- Cover of Rizelmine as released by Tokyopop in North America on August 9, 2005

りぜるまいん (Rizerumain)
- Genre: Romantic comedy; Science fiction;
- Written by: Yukiru Sugisaki
- Published by: Kadokawa Shoten
- English publisher: NA / UK: Tokyopop;
- Magazine: Monthly Ace Next
- Original run: November 2001 – April 2002
- Volumes: 1
- Directed by: Yasuhiro Matsumura
- Written by: Naruhisa Arakawa Kazuyuki Fudeyasu Yuki Enatsu
- Music by: Toshihiko Sahashi
- Studio: Imagin Madhouse
- Original network: Kids Station
- Original run: April 2, 2002 – December 21, 2002
- Episodes: 24

= Rizelmine =

Manga and anime series by Yukiru Sugisaki

Rizelmine (りぜるまいん, Rizerumain) is a Japanese manga series written and illustrated by Yukiru Sugisaki. The manga was originally serialized for six chapters in the Kadokawa Shoten magazine Ace Next from November 2001 to April 2002 with a single tankōbon collection released on March 22, 2002. The manga was translated into English and published in the North America by Tokyopop on August 9, 2005. An anime television series adaptation animated by Imagin and Madhouse aired on Japan's Kids Station in 2002, but has not been licensed in English. Rizelmine was split into two seasons, both containing 12 episodes each. The first season aired April 2, 2002 through June 18, 2002. The second season, titled Rizelmine II, aired October 5, 2002 through December 21, 2002.

==Plot==
The storyline of Rizelmine centers on Tomonori Iwaki, a 15-year-old student who likes older women, including high school girls, college girls, and even female instructors. Having just discovered that his teacher (upon whom he has nursed a massive crush) is engaged to be married, he comes home to find, much to his dismay, that he has been forced by "Power Of The State" to marry a 12-year-old girl named Rizel, who is the government's first creation in its experiments to genetically engineer a human. Whatever resistance Iwaki's parents might put forth is immediately dissolved by promises of free HVAC, promotion, and government paid home loans, all instituted by "Power Of The State". Despite Tomonori's protests, Rizel and her three secret service guardians known only as Papa A, Papa B, and Papa C move briskly into Tomonori's house, and the stage is set.
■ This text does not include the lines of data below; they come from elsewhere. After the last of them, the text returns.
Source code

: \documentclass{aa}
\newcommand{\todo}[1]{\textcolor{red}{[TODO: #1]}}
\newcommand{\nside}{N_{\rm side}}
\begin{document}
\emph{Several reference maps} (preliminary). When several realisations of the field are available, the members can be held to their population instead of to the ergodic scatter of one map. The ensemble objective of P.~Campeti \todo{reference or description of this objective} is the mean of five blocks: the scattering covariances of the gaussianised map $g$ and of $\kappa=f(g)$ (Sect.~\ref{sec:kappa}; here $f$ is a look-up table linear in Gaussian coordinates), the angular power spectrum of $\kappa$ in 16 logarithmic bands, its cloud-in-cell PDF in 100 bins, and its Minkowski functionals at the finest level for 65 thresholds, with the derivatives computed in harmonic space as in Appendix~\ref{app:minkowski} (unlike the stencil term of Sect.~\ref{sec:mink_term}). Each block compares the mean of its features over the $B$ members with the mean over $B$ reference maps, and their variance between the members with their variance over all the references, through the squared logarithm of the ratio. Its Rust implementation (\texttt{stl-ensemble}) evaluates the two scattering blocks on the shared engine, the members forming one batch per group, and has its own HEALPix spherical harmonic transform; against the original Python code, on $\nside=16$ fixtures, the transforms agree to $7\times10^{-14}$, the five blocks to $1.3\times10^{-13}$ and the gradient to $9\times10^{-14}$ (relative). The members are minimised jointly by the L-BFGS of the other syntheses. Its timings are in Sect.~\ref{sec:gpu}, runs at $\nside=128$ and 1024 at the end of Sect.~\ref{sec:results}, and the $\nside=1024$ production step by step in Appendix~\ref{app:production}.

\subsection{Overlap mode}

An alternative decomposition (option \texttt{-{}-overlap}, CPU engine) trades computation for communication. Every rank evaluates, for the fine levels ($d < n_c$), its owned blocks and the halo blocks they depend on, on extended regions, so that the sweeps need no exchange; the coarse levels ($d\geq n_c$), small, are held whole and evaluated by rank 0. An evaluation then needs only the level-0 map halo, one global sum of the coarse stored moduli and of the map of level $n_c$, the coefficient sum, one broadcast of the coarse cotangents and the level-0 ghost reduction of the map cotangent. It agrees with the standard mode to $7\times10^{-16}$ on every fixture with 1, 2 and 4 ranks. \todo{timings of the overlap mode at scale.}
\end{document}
Rizel's tears contain the same make up as nitroglycerin and as such are explosives which creates a need for constant repair in their house. A running gag is that at the end of each episode, Tomonori calls Rizel an idiot, causing her to cry and thus cause an explosion. Rizel, with the help of her Papas, tries as hard as she can to win Tomonori's love. However, Tomonori is still in love with his teacher. Other characters creating an ever-tangled love web are Ryunosuke Hououin, who is in love with Rizel, and Kyoko Yachigusa, who is in love with Tomonori. Both try their best to prevent Rizel and Tomonori from getting close to each other. Later on Tomonori finds out that Rizel is the older woman he fell in love with when he was young but she was unable to grow after they met because she fell for him too, and she needed more than just the love from her "papas". When he learns this, Tomonori realizes that Rizel is his older woman.

==Characters==

- Rizel Iwaki (岩城 りぜる, Iwaki Rizeru)

Rizel was developed as a secret government project. She has stopped growing so she has the body of a 12 year old and has a happy-go-lucky personality. She started living with Tomonori but is subject to his constant abuse, always resulting in her nitroglycerin tears blowing up yet another part of his house. She is considered cute and friendly by many of her classmates. She chose Iwaki as her husband and needs his love to be able to continue her growth. She is often chased by Hououin Ryunosuke, for her innocence and her cute bear panties.
- Tomonori Iwaki (岩城 友紀, Iwaki Tomonori)

Tomonori is a normal 15 year old boy in his third year of junior high-school with a thing for older women. The reason is when he was a child, he tried to save Rizel when she was about to be hit by a truck and when he woke up Rizel was hugging him. He has a long standing crush on his homeroom teacher, Natsumi Ibata. He was forcibly married to Rizel by the government. When Rizel starts appearing at school and claiming to be his wife, his friends are jealous of such a girl being ensnared by Iwaki already and start calling him a pervert. Despite his rather brash nature, he has a tendency towards chivalrous acts. This is shown when he saved Rizel from a car and Kyouko from her out of control bike.
- Kyouko Yachigusa (八千草 響子, Yachigusa Kyōko)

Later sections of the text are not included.